As our partnership matured and trust deepened, we moved to the next level of more transformative technology. For example, we built a Microsoft Dynamics 365 tool to manage all aspects of global facilities management. Another project applied machine learning to optimize our building footprints based on occupancy data. Finally, we built a dining order-ahead capability for our cafeterias at our headquarters campuses in Washington state.
In order to take our technology to the next level, we started to integrate technology into buildings through the use of IoT sensors and Microsoft Azure Digital Twins. Microsoft’s newest buildings—rolling out at our headquarters campus and at locations all around the world—will have more than 4,000 IoT sensors incorporated into each building! These sensors enable digital transformation of employee experiences and building management, including sensors to detect cafeteria crowdedness, wayfinding beacons to help employees navigate our campuses, and enhanced parking solutions to solve the age-old “find a parking spot” problem.
Through Microsoft Azure Digital Twins, we have created a digital replica of our physical building infrastructure. This allows Microsoft’s Real Estate team to better run the campus and create amazing experiences.
To achieve digital transformation, we need complete building and technology integration, including the building’s infrastructure such as segmented networks. This transformation is easier to accomplish with a greenfield site; however, our long-term goal is to transform our existing sites as well.
How to build a real estate and IT partnership
We have found the following to be critical to building our partnership:
- Understanding each other’s worlds. One of the hardest challenges we faced was figuring out how to overlay technology onto a construction schedule. We discovered the hard way that construction doesn’t wait, and once a building’s walls and ceilings are installed, our technological choices are severely more limited. Now, when we approach a new site, our teams work together to understand each other’s schedules and lead times. We also work with each new site to understand their priorities. For some sites, Microsoft is the owner; for other sites, we’re an occupant. The setup, usage, and occupants of each site determine priorities and the balance of employee-facing versus facility-management technologies. We’ve gotten better at doing a site-by-site assessment instead of assuming “one size fits all.”

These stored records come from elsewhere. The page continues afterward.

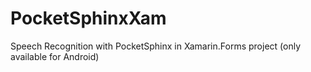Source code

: # PocketSphinxXam
Speech Recognition with PocketSphinx in Xamarin.Forms project (only available for Android)
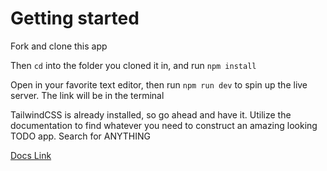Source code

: # Getting started

Fork and clone this app

Then `cd` into the folder you cloned it in, and run `npm install`

Open in your favorite text editor, then run `npm run dev` to spin up the live server. The link will be in the terminal

TailwindCSS is already installed, so go ahead and have it. Utilize the documentation to find whatever you need to construct an amazing looking TODO app. Search for ANYTHING

[Docs Link](https://tailwindcss.com)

- Have shared goals. Our joint Real Estate and IT teams share goals in several ways. We have joint “north star” visions for our employee experiences that have guided nearly every prioritization decision that we made. Furthermore, we rallied around a set of priority new construction buildings around the globe. These shared priorities help our teams be laser-focused, which is much easier said than done in an innovation space where there are many new technologies and inventions that we “could” incorporate.

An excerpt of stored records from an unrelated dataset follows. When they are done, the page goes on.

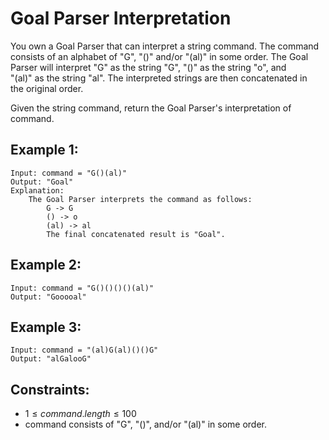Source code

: # Goal Parser Interpretation

You own a Goal Parser that can interpret a string command. The command  
consists of an alphabet of "G", "()" and/or "(al)" in some order. The Goal  
Parser will interpret "G" as the string "G", "()" as the string "o", and  
"(al)" as the string "al". The interpreted strings are then concatenated in  
the original order.

Given the string command, return the Goal Parser's interpretation of command.

 

## Example 1:

    Input: command = "G()(al)"
    Output: "Goal"
    Explanation: 
        The Goal Parser interprets the command as follows:
            G -> G
            () -> o
            (al) -> al
            The final concatenated result is "Goal".

## Example 2:

    Input: command = "G()()()()(al)"
    Output: "Gooooal"

## Example 3:

    Input: command = "(al)G(al)()()G"
    Output: "alGalooG"

 

## Constraints:

* $1 \le command.length \le 100$
* command consists of "G", "()", and/or "(al)" in some order.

- Squads for each vertical. Our project is vast, encompassing transportation, dining, productivity, access, and facility operations. Within these verticals, we have what we call “squads,” which include our engineering leads, user experience leads, and the Real Estate team lead. These squad leads focus on goals, blockers, and prioritization. This setup of joint ownership at all levels enables every part of our large team to run fast.

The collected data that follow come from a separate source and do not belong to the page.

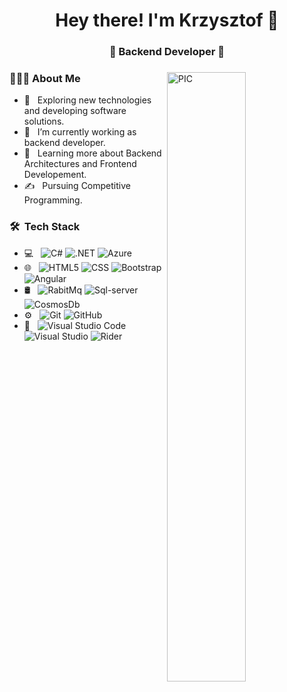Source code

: <h1 align="center">Hey there! I'm Krzysztof 👋 </h1>
<h3 align="center">🚀 Backend Developer  🚀</h3>
<div>
<img width = "50%" align="right" alt="PIC" height="50%" src="https://user-images.githubusercontent.com/25839864/174538500-01c395c1-bd64-4950-b40e-39d4ba2df63b.jpg"
/>
<div align="left"> 

  <h3> 👨🏻‍💻 About Me </h3>

  - 🤔 &nbsp; Exploring new technologies and developing software solutions.
  - 💼 &nbsp; I’m currently working as backend developer.
  - 🌱 &nbsp; Learning more about Backend Architectures and Frontend Developement.
  - ✍️ &nbsp; Pursuing Competitive Programming.  
</div> 
</div>

<h3> 🛠 &nbsp;Tech Stack</h3>

- 💻 &nbsp;
  ![C#](https://img.shields.io/badge/C%23-333333?style=flat&logo=c-sharp)
  ![.NET](https://img.shields.io/badge/.NET-333333?style=flat&logo=.net)
  ![Azure](https://img.shields.io/badge/azure-333333?style=flat&logo=microsoft-azure&logoColor=white)
- 🌐 &nbsp;
  ![HTML5](https://img.shields.io/badge/-HTML5-333333?style=flat&logo=HTML5)
  ![CSS](https://img.shields.io/badge/-CSS-333333?style=flat&logo=CSS3&logoColor=1572B6)
  ![Bootstrap](https://img.shields.io/badge/-Bootstrap-333333?style=flat&logo=bootstrap&logoColor=563D7C)
  ![Angular](https://img.shields.io/badge/Angular-333333?style=flat&logo=angular&logoColor=white)
- 🛢 &nbsp;
  ![RabitMq](https://img.shields.io/badge/Rabbitmq-333333?&style=flat&logo=rabbitmq)
  ![Sql-server](https://img.shields.io/badge/microsoftsqlserver-333333?style=flat&logo=microsoft-sql-server&logoColor=white)
  ![CosmosDb](https://img.shields.io/badge/CosmosDB-333333?style=flat&logo=cosmosdb&logoColor=white)
- ⚙️ &nbsp;
  ![Git](https://img.shields.io/badge/-Git-333333?style=flat&logo=git)
  ![GitHub](https://img.shields.io/badge/-GitHub-333333?style=flat&logo=github)
- 🔧 &nbsp;
  ![Visual Studio Code](https://img.shields.io/badge/-Visual%20Studio%20Code-333333?style=flat&logo=visual-studio-code&logoColor=007ACC)
  ![Visual Studio](https://img.shields.io/badge/Visual_Studio-333333?style=flat&logo=visual%20studio)
  ![Rider](https://img.shields.io/badge/Rider-333333?style=flat&logo=Rider)
<br/>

All these partnership aspects helped tremendously when our north star goals were pressure-tested by the COVID-19 epidemic. We needed to be nimble in our plans so that we could help ensure a safe return to the office when sites become ready. If we hadn’t already had the partnership and trust in place, our real estate technology COVID response would have been slower and lower-tech. Post-pandemic, our partnership is helping us determine what the future of hybrid will mean for real estate technology.
I’m very proud to be part of the Real Estate and IT partnership that is digitally transforming Microsoft’s physical buildings.